Pascal Plisson is a French film director whose works have been shown in over 80 countries and have won numerous awards. He has directed over 25 documentaries, several feature films and many short films.
Born in 1965, Plisson grew up in the small village of Sainte-Croix in the French Alps. He was always passionate about films, and while still a teenager, he started to make short films for television. He studied film directing and cinematography at the University of Paris I, and in 1992 he made his first feature-length documentary entitled “The Road to Kabul”.
In 1997, Plisson directed his first feature film, “The Train of Life”, which won the Best Screenplay Award at the Cannes Film Festival and was nominated for a César Award for Best Film.

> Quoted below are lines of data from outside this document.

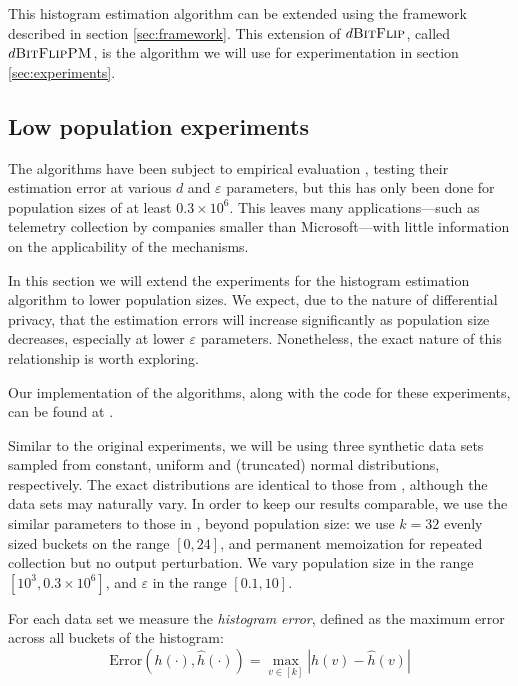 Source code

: \documentclass[12pt]{article}
\renewcommand{\epsilon}{\varepsilon}
\begin{document}
This histogram estimation algorithm can be extended using the framework described in section \ref{sec:framework}. This extension of $d\textsc{BitFlip}$, called $d\textsc{BitFlipPM}$, is the algorithm we will use for experimentation in section \ref{sec:experiments}.

\subsection{Low population experiments \label{sec:experiments}}

The algorithms have been subject to empirical evaluation \cite[sec.~5]{microsoft_telemetry}, testing their estimation error at various $d$ and $\epsilon$ parameters, but this has only been done for population sizes of at least $0.3\times 10^6$. This leaves many applications---such as telemetry collection by companies smaller than Microsoft---with little information on the applicability of the mechanisms.

In this section we will extend the experiments for the histogram estimation algorithm to lower population sizes. We expect, due to the nature of differential privacy, that the estimation errors will increase significantly as population size decreases, especially at lower $\epsilon$ parameters. Nonetheless, the exact nature of this relationship is worth exploring. \bigskip

Our implementation of the algorithms, along with the code for these experiments, can be found at \cite{git_repo}.

Similar to the original experiments, we will be using three synthetic data sets sampled from constant, uniform and (truncated) normal distributions, respectively. The exact distributions are identical to those from \cite{microsoft_telemetry}, although the data sets may naturally vary. In order to keep our results comparable, we use the similar parameters to those in \cite{microsoft_telemetry}, beyond population size: we use $k=32$ evenly sized buckets on the range $[0,24]$, and permanent memoization for repeated collection but no output perturbation. We vary population size in the range $[10^3, 0.3 \times 10^6]$, and $\epsilon$ in the range $[0.1, 10]$.

For each data set we measure the \emph{histogram error}, defined as the maximum error across all buckets of the histogram:
\begin{equation*}
    \text{Error}\left(h(\cdot), \hat{h}(\cdot)\right) = \max_{v\in [k]} |h(v) - \hat{h}(v)|
\end{equation*}
\end{document}
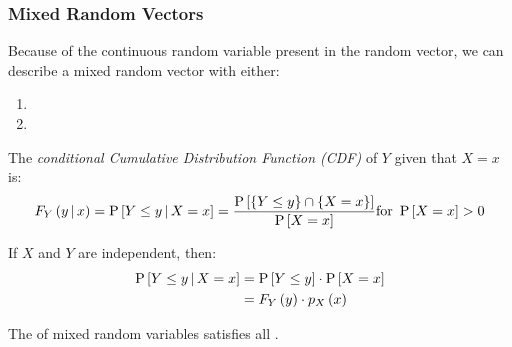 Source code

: \subsubsection{Mixed Random Vectors}\label{subsubsec:Conditional Probability Mixed Random Vectors}
Because of the continuous random variable present in the random vector, we can describe a mixed random vector with either:
\begin{enumerate}
\item {}
\item {}
\end{enumerate}
\begin{definition}\label{def:Mixed Random Vector-Conditional CDF}
  The \emph{conditional Cumulative Distribution Function (CDF)} of $Y$ given that $X = x$ is:
  \begin{equation}\label{eq:Mixed Random Vector-Conditional CDF}
    F_{Y} \left( y \operatorname{\vert} x \right) = \operatorname{\operatorname{P}} \left[ Y \leq y \operatorname{\vert} X=x \right] = \frac{\operatorname{\operatorname{P}} \left[ \lbrace Y \leq y \rbrace \cap \lbrace X = x \rbrace \right]}{\operatorname{\operatorname{P}} \left[ X = x \right]} \text{for } \operatorname{\operatorname{P}} \left[ X = x \right] >0
  \end{equation}
  \begin{remark}
    If $X$ and $Y$ are independent, then:
    \begin{equation}\label{eq: Mixed Random Vector-Independent-Conditional CDF}
      \begin{aligned}
        \operatorname{\operatorname{P}} \left[ Y \leq y \operatorname{\vert} X=x \right] &= \operatorname{\operatorname{P}} \left[ Y \leq y \right] \cdot \operatorname{\operatorname{P}} \left[ X = x \right] \\
        &= F_{Y} \left( y \right) \cdot p_{X} \left( x \right)
      \end{aligned}
    \end{equation}
  \end{remark}
  \begin{remark}
    The  of mixed random variables satisfies all .
  \end{remark}
\end{definition}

The film was a critical and commercial success and was distributed around the world.
In 2001, Plisson released “The House of Life”, a documentary about a social housing project in France. The film won numerous awards, including the Grand Prize at the International Documentary Festival in Amsterdam.
In 2006, Plisson released “The Son of God”, a documentary about the life of Jesus Christ. The film was an international hit and it won the Grand Prize at the Rome International Film Festival. It was also nominated for a César Award for Best Documentary.
In 2008, Plisson released “The Wind of Time”, a documentary about the life of a Tibetan nomad family. The film was critically acclaimed and it won the Grand Prize at the International Documentary Festival in Amsterdam.
In 2010, Plisson released “The Kids of the Round Table”, a feature film about a group of young French children who travel to England to take part in a medieval festival. The film was a critical and commercial success and it was nominated for several César Awards.
Plisson’s films have been shown in over 80 countries and have won multiple awards. His works explore the human condition and the power of hope, courage and friendship and he is considered one of the most influential French filmmakers of his generation.